= Anglo-Thai Non-Aggression Pact =

1940 treaty

The Anglo-Thai Non-Aggression Pact was concluded in Bangkok on 12 June 1940 between the governments of the United Kingdom and the Kingdom of Thailand. It was concluded as part of the British policy, which was to refrain from resisting by force the actions of the Japanese Empire in East Asia, as Thailand was about to become Japan's ally.

Ratifications were exchanged in Bangkok on 31 August 1940, and the pact became effective on the same day. It was designated to remain in force for five years, unless it was extended. The pact was registered in League of Nations Treaty Series on 6 June 1941.

In spite of the pact, Thailand declared war on the United Kingdom on 25 January 1942.

==Background==
Following the Japanese invasion of China in 1937, British policy in East Asia was in a state of confusion. The British government opposed Japanese expansionist policies, but at this point was not in a position to take up arms against the Japanese actions, especially following the Tientsin Incident. As a result, it developed a policy of not recognizing legally the changes made by Japanese actions, but at the same time refraining from antagonizing the Japanese government by actual resistance. This policy became evident in the so-called Craigie-Arita formula of July 1939, by which the British government refrained from open opposition to Japanese military actions in China.

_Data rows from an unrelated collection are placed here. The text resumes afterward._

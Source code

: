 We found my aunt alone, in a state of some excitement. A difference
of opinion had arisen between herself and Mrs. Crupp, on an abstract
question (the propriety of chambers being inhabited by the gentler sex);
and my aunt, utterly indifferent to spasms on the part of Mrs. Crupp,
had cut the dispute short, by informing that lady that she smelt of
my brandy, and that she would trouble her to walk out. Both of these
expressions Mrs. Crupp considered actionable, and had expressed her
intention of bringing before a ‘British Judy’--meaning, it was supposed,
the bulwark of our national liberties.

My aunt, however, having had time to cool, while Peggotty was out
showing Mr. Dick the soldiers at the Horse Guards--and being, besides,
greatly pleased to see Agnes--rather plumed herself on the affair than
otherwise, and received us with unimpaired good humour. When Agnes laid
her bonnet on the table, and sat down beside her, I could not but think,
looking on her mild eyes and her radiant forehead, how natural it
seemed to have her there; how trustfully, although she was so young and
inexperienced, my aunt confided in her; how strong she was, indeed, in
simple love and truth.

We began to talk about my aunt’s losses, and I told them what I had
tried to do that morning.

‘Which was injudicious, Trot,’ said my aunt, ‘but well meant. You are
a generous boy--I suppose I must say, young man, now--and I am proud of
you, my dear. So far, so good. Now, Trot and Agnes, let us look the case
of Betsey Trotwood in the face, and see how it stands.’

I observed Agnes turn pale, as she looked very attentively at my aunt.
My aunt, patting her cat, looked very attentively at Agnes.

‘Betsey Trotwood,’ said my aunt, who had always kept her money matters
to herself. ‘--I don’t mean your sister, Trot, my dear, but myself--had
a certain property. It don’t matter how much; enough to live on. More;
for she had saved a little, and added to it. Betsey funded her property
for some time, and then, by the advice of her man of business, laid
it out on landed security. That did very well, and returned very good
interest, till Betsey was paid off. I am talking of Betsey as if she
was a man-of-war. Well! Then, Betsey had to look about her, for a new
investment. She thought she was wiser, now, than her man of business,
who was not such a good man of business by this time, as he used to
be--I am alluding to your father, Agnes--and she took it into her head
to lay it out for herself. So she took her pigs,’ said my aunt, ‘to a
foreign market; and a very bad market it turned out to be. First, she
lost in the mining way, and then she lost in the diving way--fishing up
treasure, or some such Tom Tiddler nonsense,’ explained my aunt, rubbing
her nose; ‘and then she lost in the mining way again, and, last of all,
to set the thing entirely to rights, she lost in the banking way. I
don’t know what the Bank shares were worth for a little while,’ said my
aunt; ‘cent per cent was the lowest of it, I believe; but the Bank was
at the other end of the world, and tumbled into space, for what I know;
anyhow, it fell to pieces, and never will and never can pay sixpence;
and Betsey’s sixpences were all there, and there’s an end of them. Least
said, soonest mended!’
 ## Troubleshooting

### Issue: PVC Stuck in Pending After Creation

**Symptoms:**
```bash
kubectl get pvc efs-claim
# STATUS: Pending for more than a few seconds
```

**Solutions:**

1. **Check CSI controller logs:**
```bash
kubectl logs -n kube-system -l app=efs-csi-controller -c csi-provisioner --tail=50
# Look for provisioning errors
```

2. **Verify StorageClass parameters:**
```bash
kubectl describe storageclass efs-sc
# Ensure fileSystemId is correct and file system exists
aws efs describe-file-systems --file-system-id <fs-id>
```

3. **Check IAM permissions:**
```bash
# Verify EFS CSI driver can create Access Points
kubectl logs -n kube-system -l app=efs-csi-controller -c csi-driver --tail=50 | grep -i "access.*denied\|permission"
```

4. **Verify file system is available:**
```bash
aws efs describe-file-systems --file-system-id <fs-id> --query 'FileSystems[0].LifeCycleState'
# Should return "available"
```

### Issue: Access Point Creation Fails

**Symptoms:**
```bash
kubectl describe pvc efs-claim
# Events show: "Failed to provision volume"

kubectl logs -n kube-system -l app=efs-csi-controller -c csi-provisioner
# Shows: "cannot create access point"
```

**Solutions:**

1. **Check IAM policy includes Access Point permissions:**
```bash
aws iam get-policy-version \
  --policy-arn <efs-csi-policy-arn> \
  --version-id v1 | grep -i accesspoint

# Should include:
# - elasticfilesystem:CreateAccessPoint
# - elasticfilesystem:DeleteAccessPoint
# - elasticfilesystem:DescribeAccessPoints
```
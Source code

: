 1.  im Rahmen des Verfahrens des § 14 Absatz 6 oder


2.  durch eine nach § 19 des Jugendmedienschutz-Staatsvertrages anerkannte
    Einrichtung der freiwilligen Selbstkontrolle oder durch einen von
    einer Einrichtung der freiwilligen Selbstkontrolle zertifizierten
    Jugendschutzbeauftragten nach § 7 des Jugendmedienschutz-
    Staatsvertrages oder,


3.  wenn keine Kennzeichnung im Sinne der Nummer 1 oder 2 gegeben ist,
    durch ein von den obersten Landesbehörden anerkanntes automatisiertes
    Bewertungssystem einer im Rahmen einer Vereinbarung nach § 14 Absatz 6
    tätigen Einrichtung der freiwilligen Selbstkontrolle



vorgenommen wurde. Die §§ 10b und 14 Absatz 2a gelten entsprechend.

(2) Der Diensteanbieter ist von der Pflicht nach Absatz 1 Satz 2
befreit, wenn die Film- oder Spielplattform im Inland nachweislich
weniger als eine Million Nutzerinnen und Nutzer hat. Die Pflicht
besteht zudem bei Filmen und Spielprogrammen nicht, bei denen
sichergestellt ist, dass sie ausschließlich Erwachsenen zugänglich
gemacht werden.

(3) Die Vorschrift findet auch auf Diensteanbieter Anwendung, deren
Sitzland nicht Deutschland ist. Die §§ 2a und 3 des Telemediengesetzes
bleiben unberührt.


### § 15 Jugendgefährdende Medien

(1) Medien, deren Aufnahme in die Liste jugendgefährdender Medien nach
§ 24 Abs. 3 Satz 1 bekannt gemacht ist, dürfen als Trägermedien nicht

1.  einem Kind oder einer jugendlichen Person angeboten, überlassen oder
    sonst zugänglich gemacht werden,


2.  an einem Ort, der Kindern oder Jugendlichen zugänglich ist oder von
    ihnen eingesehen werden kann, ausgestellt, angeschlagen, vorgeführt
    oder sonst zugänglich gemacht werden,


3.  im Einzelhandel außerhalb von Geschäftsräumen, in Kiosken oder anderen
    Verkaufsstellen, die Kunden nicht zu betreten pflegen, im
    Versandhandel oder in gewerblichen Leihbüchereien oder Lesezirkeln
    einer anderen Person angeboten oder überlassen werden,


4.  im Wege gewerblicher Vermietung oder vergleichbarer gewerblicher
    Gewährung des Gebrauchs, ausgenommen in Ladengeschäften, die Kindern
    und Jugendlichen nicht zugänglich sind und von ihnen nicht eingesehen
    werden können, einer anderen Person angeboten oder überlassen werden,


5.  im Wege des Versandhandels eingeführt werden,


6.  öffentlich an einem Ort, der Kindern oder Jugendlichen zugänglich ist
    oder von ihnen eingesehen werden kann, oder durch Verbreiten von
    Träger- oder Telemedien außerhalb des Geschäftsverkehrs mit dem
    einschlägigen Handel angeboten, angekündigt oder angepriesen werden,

This situation continued following the outbreak of the Second World War in Europe in September 1939. On 18 July 1940 the British government accepted the Japanese demands for closing the Burma Road for three months to prevent war supplies to China. In addition, the government of Thailand was now becoming aligned with the Japanese Empire. During the battle of France (May–June 1940), the British government became extremely cautious in this policy, and concluded that pact with Bangkok so as not to antagonize Tokyo.

==Terms==
Article 1 stipulated the British and Thai governments would not resort to war against each other.

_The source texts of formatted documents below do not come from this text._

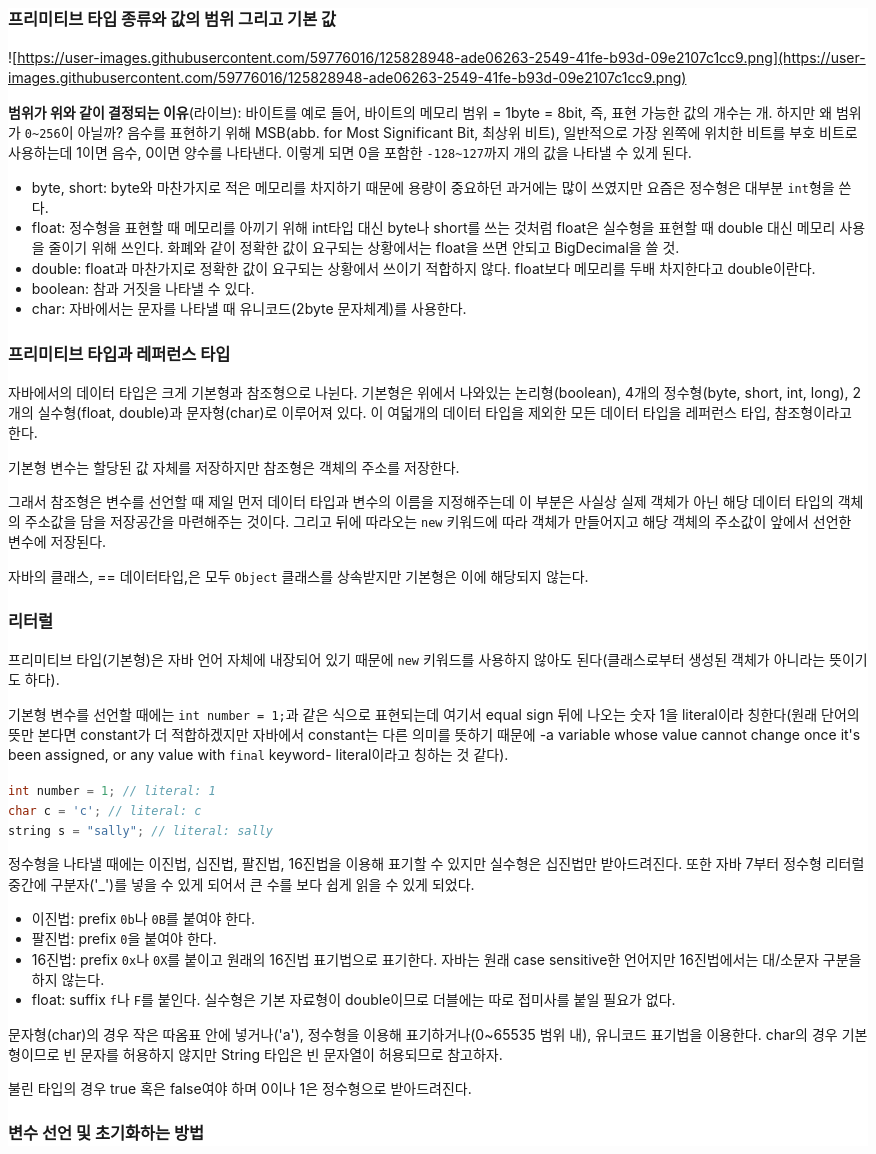 ### **프리미티브 타입 종류와 값의 범위 그리고 기본 값**

![https://user-images.githubusercontent.com/59776016/125828948-ade06263-2549-41fe-b93d-09e2107c1cc9.png](https://user-images.githubusercontent.com/59776016/125828948-ade06263-2549-41fe-b93d-09e2107c1cc9.png)

**범위가 위와 같이 결정되는 이유**(라이브): 바이트를 예로 들어, 바이트의 메모리 범위 = 1byte = 8bit, 즉, 표현 가능한 값의 개수는 개. 하지만 왜 범위가 `0~256`이 아닐까? 음수를 표현하기 위해 MSB(abb. for Most Significant Bit, 최상위 비트), 일반적으로 가장 왼쪽에 위치한 비트를 부호 비트로 사용하는데 1이면 음수, 0이면 양수를 나타낸다. 이렇게 되면 0을 포함한 `-128~127`까지 개의 값을 나타낼 수 있게 된다.

- byte, short: byte와 마찬가지로 적은 메모리를 차지하기 때문에 용량이 중요하던 과거에는 많이 쓰였지만 요즘은 정수형은 대부분 `int`형을 쓴다.
- float: 정수형을 표현할 때 메모리를 아끼기 위해 int타입 대신 byte나 short를 쓰는 것처럼 float은 실수형을 표현할 때 double 대신 메모리 사용을 줄이기 위해 쓰인다. 화폐와 같이 정확한 값이 요구되는 상황에서는 float을 쓰면 안되고 BigDecimal을 쓸 것.
- double: float과 마찬가지로 정확한 값이 요구되는 상황에서 쓰이기 적합하지 않다. float보다 메모리를 두배 차지한다고 double이란다.
- boolean: 참과 거짓을 나타낼 수 있다.
- char: 자바에서는 문자를 나타낼 때 유니코드(2byte 문자체계)를 사용한다.

### **프리미티브 타입과 레퍼런스 타입**

자바에서의 데이터 타입은 크게 기본형과 참조형으로 나뉜다. 기본형은 위에서 나와있는 논리형(boolean), 4개의 정수형(byte, short, int, long), 2개의 실수형(float, double)과 문자형(char)로 이루어져 있다. 이 여덟개의 데이터 타입을 제외한 모든 데이터 타입을 레퍼런스 타입, 참조형이라고 한다.

기본형 변수는 할당된 값 자체를 저장하지만 참조형은 객체의 주소를 저장한다.

그래서 참조형은 변수를 선언할 때 제일 먼저 데이터 타입과 변수의 이름을 지정해주는데 이 부분은 사실상 실제 객체가 아닌 해당 데이터 타입의 객체의 주소값을 담을 저장공간을 마련해주는 것이다. 그리고 뒤에 따라오는 `new` 키워드에 따라 객체가 만들어지고 해당 객체의 주소값이 앞에서 선언한 변수에 저장된다.

자바의 클래스, == 데이터타입,은 모두 `Object` 클래스를 상속받지만 기본형은 이에 해당되지 않는다.

### **리터럴**

프리미티브 타입(기본형)은 자바 언어 자체에 내장되어 있기 때문에 `new` 키워드를 사용하지 않아도 된다(클래스로부터 생성된 객체가 아니라는 뜻이기도 하다).

기본형 변수를 선언할 때에는 `int number = 1;`과 같은 식으로 표현되는데 여기서 equal sign 뒤에 나오는 숫자 1을 literal이라 칭한다(원래 단어의 뜻만 본다면 constant가 더 적합하겠지만 자바에서 constant는 다른 의미를 뜻하기 때문에 -a variable whose value cannot change once it's been assigned, or any value with `final` keyword- literal이라고 칭하는 것 같다).

```java
int number = 1; // literal: 1
char c = 'c'; // literal: c
string s = "sally"; // literal: sally
```

정수형을 나타낼 때에는 이진법, 십진법, 팔진법, 16진법을 이용해 표기할 수 있지만 실수형은 십진법만 받아드려진다. 또한 자바 7부터 정수형 리터럴 중간에 구분자('_')를 넣을 수 있게 되어서 큰 수를 보다 쉽게 읽을 수 있게 되었다.

- 이진법: prefix `0b`나 `0B`를 붙여야 한다.
- 팔진법: prefix `0`을 붙여야 한다.
- 16진법: prefix `0x`나 `0X`를 붙이고 원래의 16진법 표기법으로 표기한다. 자바는 원래 case sensitive한 언어지만 16진법에서는 대/소문자 구분을 하지 않는다.
- float: suffix `f`나 `F`를 붙인다. 실수형은 기본 자료형이 double이므로 더블에는 따로 접미사를 붙일 필요가 없다.

문자형(char)의 경우 작은 따옴표 안에 넣거나('a'), 정수형을 이용해 표기하거나(0~65535 범위 내), 유니코드 표기법을 이용한다. char의 경우 기본형이므로 빈 문자를 허용하지 않지만 String 타입은 빈 문자열이 허용되므로 참고하자.

불린 타입의 경우 true 혹은 false여야 하며 0이나 1은 정수형으로 받아드려진다.

### **변수 선언 및 초기화하는 방법**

Article 2 provided for the termination of the pact if the British or the Thai governments committed an act of aggression against a third party.

Article 3 annulled any previous obligation by the British or the Thai governments to assist a third party in a war against another.

Article 4 stipulated that nothing in the pact annulled legal obligations that arose from the Covenant of the League of Nations.

Article 5 had the two governments undertake not to disrupt each other's control over its territories.

Article 6 provided for the ratification of the pact.